Only the lines from the start of the data through the line containing "SSM parameter access\." should be written out, exactly as they are, with both ends included and the pictures left out.

Top of Input data

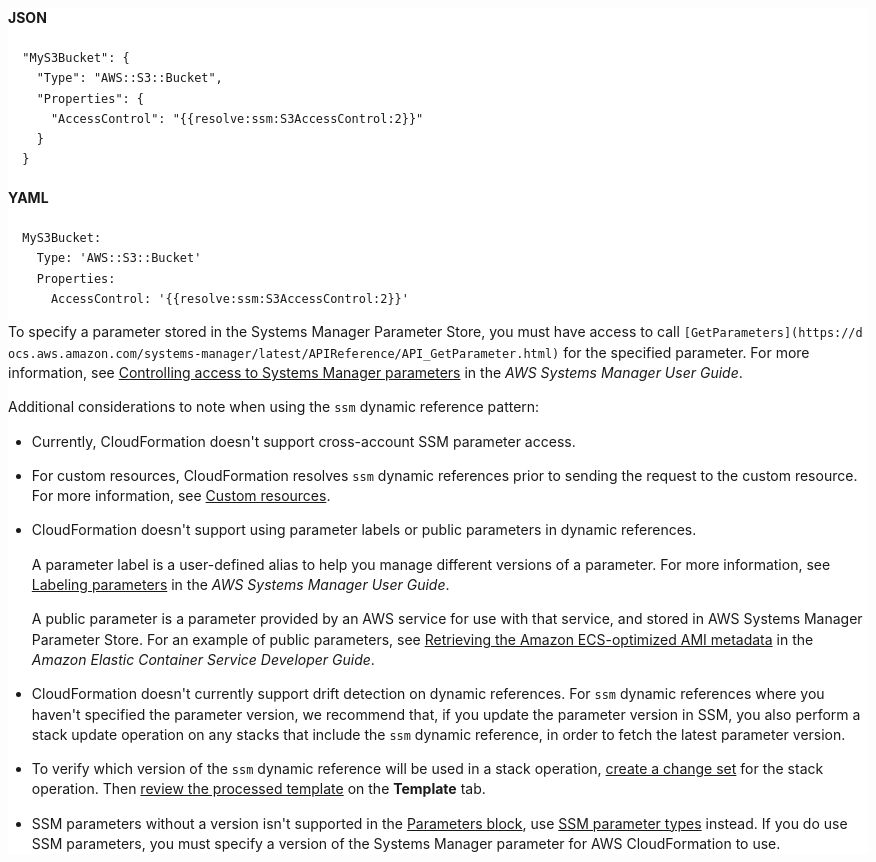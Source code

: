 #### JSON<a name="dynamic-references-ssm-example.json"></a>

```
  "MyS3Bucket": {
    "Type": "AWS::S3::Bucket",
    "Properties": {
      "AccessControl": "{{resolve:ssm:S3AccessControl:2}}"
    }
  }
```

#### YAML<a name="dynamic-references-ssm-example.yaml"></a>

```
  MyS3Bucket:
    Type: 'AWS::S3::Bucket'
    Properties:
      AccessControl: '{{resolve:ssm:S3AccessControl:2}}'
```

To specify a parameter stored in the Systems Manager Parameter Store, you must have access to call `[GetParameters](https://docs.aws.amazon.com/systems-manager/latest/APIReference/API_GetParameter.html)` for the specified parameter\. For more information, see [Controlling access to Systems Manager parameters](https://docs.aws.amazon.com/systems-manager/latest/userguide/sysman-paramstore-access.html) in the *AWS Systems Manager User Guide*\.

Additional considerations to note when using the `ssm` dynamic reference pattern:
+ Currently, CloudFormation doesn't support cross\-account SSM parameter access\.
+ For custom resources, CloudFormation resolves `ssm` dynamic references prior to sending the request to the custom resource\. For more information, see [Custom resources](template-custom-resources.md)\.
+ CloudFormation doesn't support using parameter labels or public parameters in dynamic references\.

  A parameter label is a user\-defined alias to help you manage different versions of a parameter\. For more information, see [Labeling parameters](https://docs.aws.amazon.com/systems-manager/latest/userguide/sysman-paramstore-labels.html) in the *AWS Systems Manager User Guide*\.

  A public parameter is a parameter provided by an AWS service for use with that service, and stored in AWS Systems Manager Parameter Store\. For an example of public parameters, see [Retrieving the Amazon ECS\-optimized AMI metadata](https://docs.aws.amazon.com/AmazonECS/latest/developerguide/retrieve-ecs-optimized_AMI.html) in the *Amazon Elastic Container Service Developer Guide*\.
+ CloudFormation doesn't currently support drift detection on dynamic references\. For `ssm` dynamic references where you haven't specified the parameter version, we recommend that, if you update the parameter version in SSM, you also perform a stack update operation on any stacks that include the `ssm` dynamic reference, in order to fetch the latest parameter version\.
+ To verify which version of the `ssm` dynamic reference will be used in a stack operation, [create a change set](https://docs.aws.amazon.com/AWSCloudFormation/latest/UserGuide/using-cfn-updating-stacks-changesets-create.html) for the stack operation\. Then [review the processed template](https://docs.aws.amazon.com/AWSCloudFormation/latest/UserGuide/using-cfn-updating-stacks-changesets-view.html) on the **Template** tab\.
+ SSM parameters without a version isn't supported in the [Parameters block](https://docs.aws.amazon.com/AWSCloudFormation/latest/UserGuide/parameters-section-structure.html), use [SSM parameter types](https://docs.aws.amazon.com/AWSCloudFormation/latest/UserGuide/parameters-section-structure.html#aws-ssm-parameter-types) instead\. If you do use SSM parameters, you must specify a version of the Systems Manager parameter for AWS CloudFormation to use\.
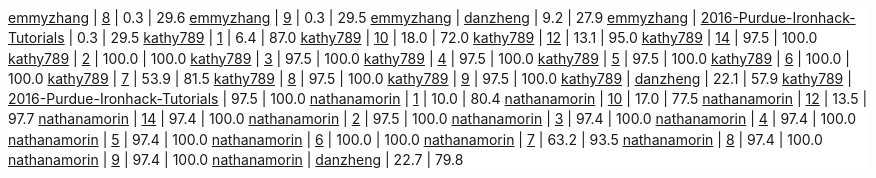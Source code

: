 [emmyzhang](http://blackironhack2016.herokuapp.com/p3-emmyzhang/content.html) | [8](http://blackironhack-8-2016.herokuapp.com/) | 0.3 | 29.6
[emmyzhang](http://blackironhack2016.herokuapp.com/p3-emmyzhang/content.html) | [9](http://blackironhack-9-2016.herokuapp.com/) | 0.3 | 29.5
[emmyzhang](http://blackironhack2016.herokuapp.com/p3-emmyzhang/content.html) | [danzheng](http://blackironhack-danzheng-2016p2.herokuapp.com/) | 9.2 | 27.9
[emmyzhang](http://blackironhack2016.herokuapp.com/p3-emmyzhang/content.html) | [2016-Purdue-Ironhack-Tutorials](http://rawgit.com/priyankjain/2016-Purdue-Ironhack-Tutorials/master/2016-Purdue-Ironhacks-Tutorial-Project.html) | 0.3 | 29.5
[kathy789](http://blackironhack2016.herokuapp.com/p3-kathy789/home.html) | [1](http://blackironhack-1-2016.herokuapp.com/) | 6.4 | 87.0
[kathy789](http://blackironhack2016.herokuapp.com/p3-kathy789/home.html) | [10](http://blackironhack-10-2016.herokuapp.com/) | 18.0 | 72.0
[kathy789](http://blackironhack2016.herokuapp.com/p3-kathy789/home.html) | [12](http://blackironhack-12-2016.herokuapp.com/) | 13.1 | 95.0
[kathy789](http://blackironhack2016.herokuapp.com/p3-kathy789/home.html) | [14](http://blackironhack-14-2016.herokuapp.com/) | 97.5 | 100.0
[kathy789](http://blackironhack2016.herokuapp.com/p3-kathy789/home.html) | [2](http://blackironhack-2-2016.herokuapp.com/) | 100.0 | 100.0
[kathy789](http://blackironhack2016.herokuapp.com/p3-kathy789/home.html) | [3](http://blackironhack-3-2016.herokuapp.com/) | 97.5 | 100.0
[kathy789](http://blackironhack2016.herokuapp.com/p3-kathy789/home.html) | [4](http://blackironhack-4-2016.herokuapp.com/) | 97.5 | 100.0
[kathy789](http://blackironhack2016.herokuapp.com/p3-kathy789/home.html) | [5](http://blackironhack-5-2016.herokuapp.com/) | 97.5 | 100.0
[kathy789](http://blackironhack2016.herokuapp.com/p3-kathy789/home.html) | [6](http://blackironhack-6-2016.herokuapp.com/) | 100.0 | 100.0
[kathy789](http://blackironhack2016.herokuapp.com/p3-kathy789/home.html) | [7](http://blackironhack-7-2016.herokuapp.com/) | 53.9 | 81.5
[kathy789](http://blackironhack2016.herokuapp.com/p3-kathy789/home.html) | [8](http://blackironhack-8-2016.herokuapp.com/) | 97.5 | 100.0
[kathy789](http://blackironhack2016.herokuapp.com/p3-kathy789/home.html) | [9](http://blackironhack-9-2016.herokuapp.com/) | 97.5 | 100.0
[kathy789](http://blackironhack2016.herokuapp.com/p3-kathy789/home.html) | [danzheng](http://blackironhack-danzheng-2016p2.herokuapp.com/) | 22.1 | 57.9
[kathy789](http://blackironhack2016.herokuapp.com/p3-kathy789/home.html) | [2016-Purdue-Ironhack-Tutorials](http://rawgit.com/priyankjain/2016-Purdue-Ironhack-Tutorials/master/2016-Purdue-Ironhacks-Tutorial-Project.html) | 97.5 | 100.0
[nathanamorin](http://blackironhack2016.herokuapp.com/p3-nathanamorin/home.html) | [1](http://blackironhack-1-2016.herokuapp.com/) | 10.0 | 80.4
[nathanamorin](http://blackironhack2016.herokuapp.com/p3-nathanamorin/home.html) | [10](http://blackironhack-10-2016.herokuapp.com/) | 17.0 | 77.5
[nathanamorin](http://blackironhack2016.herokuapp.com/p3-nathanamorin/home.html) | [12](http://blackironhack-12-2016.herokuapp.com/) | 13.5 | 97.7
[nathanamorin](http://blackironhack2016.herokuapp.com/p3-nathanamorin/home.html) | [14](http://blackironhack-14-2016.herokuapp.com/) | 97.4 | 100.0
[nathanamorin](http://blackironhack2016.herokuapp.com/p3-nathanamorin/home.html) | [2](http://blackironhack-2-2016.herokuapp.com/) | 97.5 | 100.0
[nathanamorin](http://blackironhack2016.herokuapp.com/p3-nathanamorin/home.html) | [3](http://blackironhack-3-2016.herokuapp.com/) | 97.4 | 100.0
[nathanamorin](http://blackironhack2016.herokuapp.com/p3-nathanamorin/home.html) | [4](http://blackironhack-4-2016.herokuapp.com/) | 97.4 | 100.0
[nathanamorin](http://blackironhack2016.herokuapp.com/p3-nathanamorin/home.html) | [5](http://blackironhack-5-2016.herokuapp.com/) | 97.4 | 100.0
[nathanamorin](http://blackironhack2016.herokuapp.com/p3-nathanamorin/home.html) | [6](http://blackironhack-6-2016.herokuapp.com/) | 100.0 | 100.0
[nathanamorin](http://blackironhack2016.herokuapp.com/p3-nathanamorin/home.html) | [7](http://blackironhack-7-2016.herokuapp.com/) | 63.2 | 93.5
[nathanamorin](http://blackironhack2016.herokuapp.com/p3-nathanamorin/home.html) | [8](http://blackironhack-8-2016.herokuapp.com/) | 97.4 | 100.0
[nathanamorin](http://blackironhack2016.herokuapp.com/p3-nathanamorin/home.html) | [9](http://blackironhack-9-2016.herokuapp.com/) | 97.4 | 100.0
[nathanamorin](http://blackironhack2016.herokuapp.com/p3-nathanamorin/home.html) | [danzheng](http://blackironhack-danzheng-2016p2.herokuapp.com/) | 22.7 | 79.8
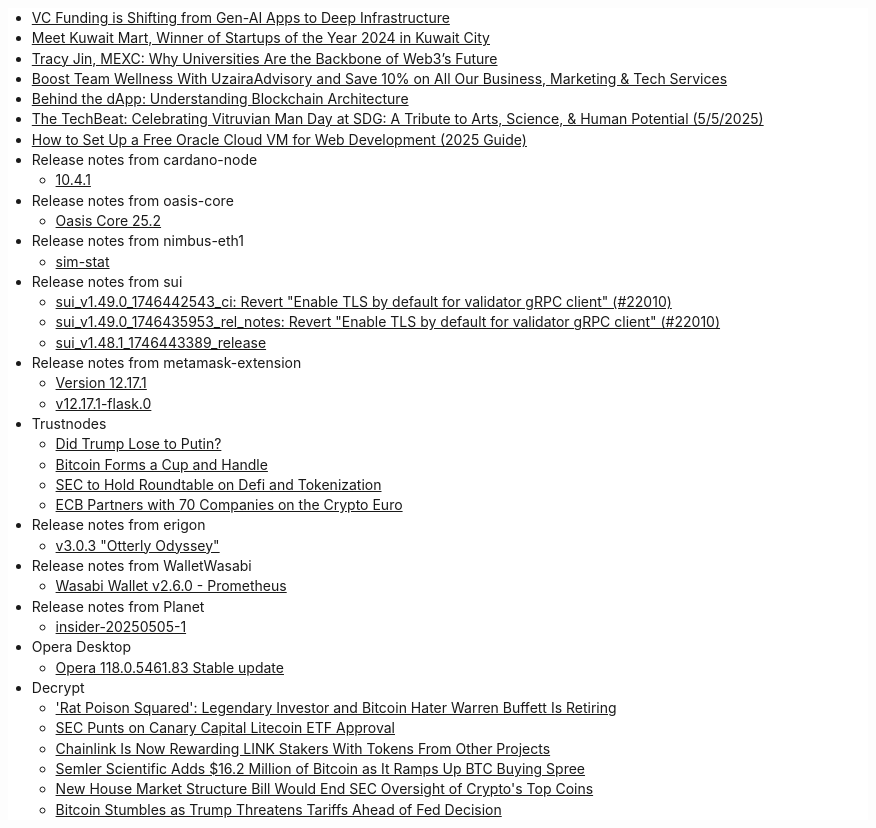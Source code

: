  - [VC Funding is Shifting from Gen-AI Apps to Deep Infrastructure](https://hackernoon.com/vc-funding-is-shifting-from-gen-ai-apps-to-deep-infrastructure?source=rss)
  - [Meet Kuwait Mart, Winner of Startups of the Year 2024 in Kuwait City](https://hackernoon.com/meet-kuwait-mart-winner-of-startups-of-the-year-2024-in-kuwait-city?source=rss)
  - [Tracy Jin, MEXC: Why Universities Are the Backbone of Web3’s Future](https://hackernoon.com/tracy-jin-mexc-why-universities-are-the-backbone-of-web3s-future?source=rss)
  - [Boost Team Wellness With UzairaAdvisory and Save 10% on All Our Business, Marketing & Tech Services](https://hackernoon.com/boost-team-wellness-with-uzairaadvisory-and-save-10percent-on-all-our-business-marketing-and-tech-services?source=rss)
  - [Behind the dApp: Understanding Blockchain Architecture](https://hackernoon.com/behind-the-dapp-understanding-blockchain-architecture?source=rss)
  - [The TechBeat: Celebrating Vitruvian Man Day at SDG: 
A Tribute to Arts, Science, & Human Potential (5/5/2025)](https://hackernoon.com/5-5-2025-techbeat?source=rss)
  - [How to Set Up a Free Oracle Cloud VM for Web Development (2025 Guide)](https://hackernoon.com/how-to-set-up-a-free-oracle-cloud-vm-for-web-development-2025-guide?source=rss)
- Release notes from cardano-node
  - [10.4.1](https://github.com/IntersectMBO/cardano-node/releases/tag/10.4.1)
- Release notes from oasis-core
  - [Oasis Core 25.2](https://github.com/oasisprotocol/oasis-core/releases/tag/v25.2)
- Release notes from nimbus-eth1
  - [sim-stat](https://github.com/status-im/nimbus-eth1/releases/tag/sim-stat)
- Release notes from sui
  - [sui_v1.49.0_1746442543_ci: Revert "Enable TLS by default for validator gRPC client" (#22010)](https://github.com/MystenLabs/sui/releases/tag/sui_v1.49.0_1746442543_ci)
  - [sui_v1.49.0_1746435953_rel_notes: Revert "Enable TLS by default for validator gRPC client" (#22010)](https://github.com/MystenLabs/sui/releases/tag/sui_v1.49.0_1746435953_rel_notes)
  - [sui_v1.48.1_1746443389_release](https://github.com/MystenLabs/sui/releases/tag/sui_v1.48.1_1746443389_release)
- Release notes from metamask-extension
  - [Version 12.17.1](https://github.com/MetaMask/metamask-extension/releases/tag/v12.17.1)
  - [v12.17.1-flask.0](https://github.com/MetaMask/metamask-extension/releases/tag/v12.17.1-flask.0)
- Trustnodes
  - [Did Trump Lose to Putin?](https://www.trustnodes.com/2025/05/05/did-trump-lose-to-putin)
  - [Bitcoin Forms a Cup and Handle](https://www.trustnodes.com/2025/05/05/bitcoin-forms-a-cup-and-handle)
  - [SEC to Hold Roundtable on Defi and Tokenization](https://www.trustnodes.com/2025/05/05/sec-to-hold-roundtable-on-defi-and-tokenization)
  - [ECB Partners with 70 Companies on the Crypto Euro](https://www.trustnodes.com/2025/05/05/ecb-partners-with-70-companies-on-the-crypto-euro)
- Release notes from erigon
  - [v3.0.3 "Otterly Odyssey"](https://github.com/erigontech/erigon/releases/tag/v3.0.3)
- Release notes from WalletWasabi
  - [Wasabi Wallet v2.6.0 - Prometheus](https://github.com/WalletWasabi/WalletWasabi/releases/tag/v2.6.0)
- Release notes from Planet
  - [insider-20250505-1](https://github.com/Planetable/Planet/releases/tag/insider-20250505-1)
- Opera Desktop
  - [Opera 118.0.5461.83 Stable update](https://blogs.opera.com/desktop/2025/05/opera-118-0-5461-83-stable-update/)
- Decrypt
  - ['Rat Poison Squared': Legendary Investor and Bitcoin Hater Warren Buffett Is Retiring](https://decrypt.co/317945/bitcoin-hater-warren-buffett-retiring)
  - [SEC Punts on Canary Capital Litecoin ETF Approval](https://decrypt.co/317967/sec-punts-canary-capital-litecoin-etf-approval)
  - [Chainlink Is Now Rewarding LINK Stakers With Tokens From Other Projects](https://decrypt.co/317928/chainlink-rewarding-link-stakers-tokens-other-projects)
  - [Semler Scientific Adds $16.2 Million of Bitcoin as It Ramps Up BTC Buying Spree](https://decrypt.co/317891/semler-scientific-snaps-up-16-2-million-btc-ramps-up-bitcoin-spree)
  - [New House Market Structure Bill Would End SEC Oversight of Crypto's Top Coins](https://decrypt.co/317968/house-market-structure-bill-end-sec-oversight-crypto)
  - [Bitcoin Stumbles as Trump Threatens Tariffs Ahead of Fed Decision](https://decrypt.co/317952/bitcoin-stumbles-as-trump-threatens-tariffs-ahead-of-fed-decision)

Bottom of Input data

• **Output of the task**:
Source code

: #### JSON<a name="dynamic-references-ssm-example.json"></a>

```
  "MyS3Bucket": {
    "Type": "AWS::S3::Bucket",
    "Properties": {
      "AccessControl": "{{resolve:ssm:S3AccessControl:2}}"
    }
  }
```

#### YAML<a name="dynamic-references-ssm-example.yaml"></a>

```
  MyS3Bucket:
    Type: 'AWS::S3::Bucket'
    Properties:
      AccessControl: '{{resolve:ssm:S3AccessControl:2}}'
```

To specify a parameter stored in the Systems Manager Parameter Store, you must have access to call `[GetParameters](https://docs.aws.amazon.com/systems-manager/latest/APIReference/API_GetParameter.html)` for the specified parameter\. For more information, see [Controlling access to Systems Manager parameters](https://docs.aws.amazon.com/systems-manager/latest/userguide/sysman-paramstore-access.html) in the *AWS Systems Manager User Guide*\.

Additional considerations to note when using the `ssm` dynamic reference pattern:
+ Currently, CloudFormation doesn't support cross\-account SSM parameter access\.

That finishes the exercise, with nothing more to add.